Como se lia na súmula de um acórdão de 2018 (STJ 07/04/2018 – Pº 1272/16.4T8SNT.L1.S1, relator Chambel Mourisco): “A jurisprudência do Supremo Tribunal de Justiça está consolidada de forma uniforme no sentido de que estando em causa a qualificação de uma relação jurídica estabelecida entre as partes, antes da entrada em vigor das alterações legislativas que estabeleceram o regime da presunção de laboralidade, e não se extraindo da matéria de facto provada que tenha ocorrido uma mudança na configuração dessa relação, há que aplicar o regime jurídico em vigor na data em que se estabeleceu a relação jurídica entre as partes.”
Essa jurisprudência foi iniciada com um acórdão de 2007 (STJ 02/05/2007 – Pº 06S4368, relator Pinto Hespanhol), relativo à novidade que constituía a presunção da existência de contrato de trabalho (ou de laboralidade, como também foi designada, um pouco à espanhola) estabelecida pela primeira versão do Código do Trabalho (2003), e foi alimentada por um grande número de decisões no mesmo sentido. Essas decisões, recusando a aplicação da presunção legal às relações de trabalho iniciadas antes da lei que a consagrava, em cada das sucessivas versões que foi assumindo, levaram a que, durante muitos anos, o ónus de provar os factos demonstrativos da qualificação contratual se mantivesse a cargo do trabalhador, ao abrigo do art. 342º do Código Civil.
Esta “jurisprudência consolidada” – que sem dúvida o era – confrontou-se, no entanto, com a discordância da doutrina maioritária, que criticava os próprios pressupostos teóricos das decisões em causa, evidenciando, além do mais, que da referida orientação dos tribunais decorria a frustração da politica legislativa de combate à fraude laboral.
Surge agora um acórdão sobre a matéria, em sentido divergente da jurisprudência que se supunha consolidada.

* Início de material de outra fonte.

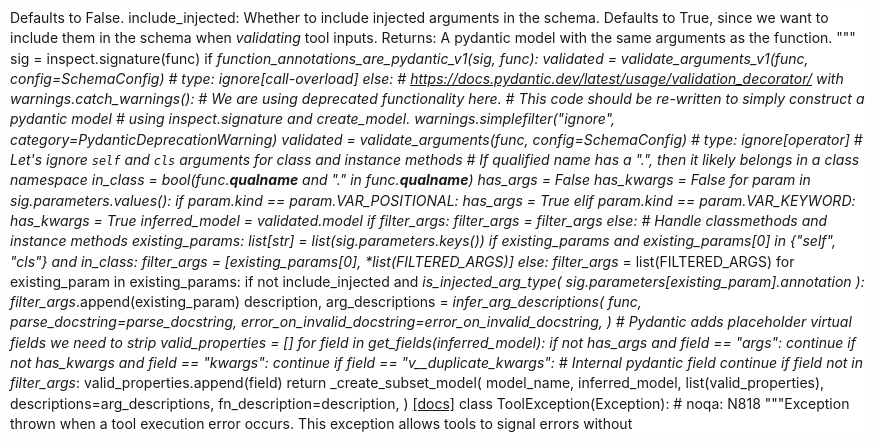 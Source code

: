 Defaults to False.             include_injected: Whether to include injected arguments in the schema.                 Defaults to True, since we want to include them in the schema                 when *validating* tool inputs.              Returns:             A pydantic model with the same arguments as the function.         """         sig = inspect.signature(func)              if _function_annotations_are_pydantic_v1(sig, func):             validated = validate_arguments_v1(func, config=_SchemaConfig)  # type: ignore[call-overload]         else:             # https://docs.pydantic.dev/latest/usage/validation_decorator/             with warnings.catch_warnings():                 # We are using deprecated functionality here.                 # This code should be re-written to simply construct a pydantic model                 # using inspect.signature and create_model.                 warnings.simplefilter("ignore", category=PydanticDeprecationWarning)                 validated = validate_arguments(func, config=_SchemaConfig)  # type: ignore[operator]              # Let's ignore `self` and `cls` arguments for class and instance methods         # If qualified name has a ".", then it likely belongs in a class namespace         in_class = bool(func.__qualname__ and "." in func.__qualname__)              has_args = False         has_kwargs = False              for param in sig.parameters.values():             if param.kind == param.VAR_POSITIONAL:                 has_args = True             elif param.kind == param.VAR_KEYWORD:                 has_kwargs = True              inferred_model = validated.model              if filter_args:             filter_args_ = filter_args         else:             # Handle classmethods and instance methods             existing_params: list[str] = list(sig.parameters.keys())             if existing_params and existing_params[0] in {"self", "cls"} and in_class:                 filter_args_ = [existing_params[0], *list(FILTERED_ARGS)]             else:                 filter_args_ = list(FILTERED_ARGS)                  for existing_param in existing_params:                 if not include_injected and _is_injected_arg_type(                     sig.parameters[existing_param].annotation                 ):                     filter_args_.append(existing_param)              description, arg_descriptions = _infer_arg_descriptions(             func,             parse_docstring=parse_docstring,             error_on_invalid_docstring=error_on_invalid_docstring,         )         # Pydantic adds placeholder virtual fields we need to strip         valid_properties = []         for field in get_fields(inferred_model):             if not has_args and field == "args":                 continue             if not has_kwargs and field == "kwargs":                 continue                  if field == "v__duplicate_kwargs":  # Internal pydantic field                 continue                  if field not in filter_args_:                 valid_properties.append(field)              return _create_subset_model(             model_name,             inferred_model,             list(valid_properties),             descriptions=arg_descriptions,             fn_description=description,         )                                             [[docs]](https://python.langchain.com/api_reference/core/tools/langchain_core.tools.base.ToolException.html#langchain_azure_dynamic_sessions.tools.sessions.ToolException)     class ToolException(Exception):  # noqa: N818         """Exception thrown when a tool execution error occurs.              This exception allows tools to signal errors without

Trata-se do acórdão STJ 15/05/2025 – Pº 1980/23.3T8CTB.C2.S1, relator Mário Belo Morgado, cuja súmula diz o seguinte: “Relativamente a relações jurídicas iniciadas antes da entrada em vigor do art. 12.º-A, do Código do Trabalho, a presunção de contrato de trabalho no âmbito de plataforma digital é aplicável aos factos enquadráveis nas diferentes alíneas do seu nº 1 que, no âmbito dessas relações jurídicas, tenham sido praticados posteriormente àquele momento (01.05.2023)”.
Parece que a interpretação correcta deste aresto é a seguinte: a presunção do art. 12º-A do Código do Trabalho, que visa o trabalho prestado com suporte em plataformas digitais, aplica-se às relações iniciadas antes da lei que a criou (em 2023), se as características utilizadas para a fundamentar ocorrerem na actualidade, isto é, no momento em que se trata de qualificar a relação”.
Se esta leitura é correcta, há forte inflexão na posição do Supremo, e poderá perguntar-se se ela irá estender-se à presunção geral de laboralidade, consagrada no art. 12º do Código.
Os próximos acórdãos sobre a matéria serão aguardados com natural expectativa.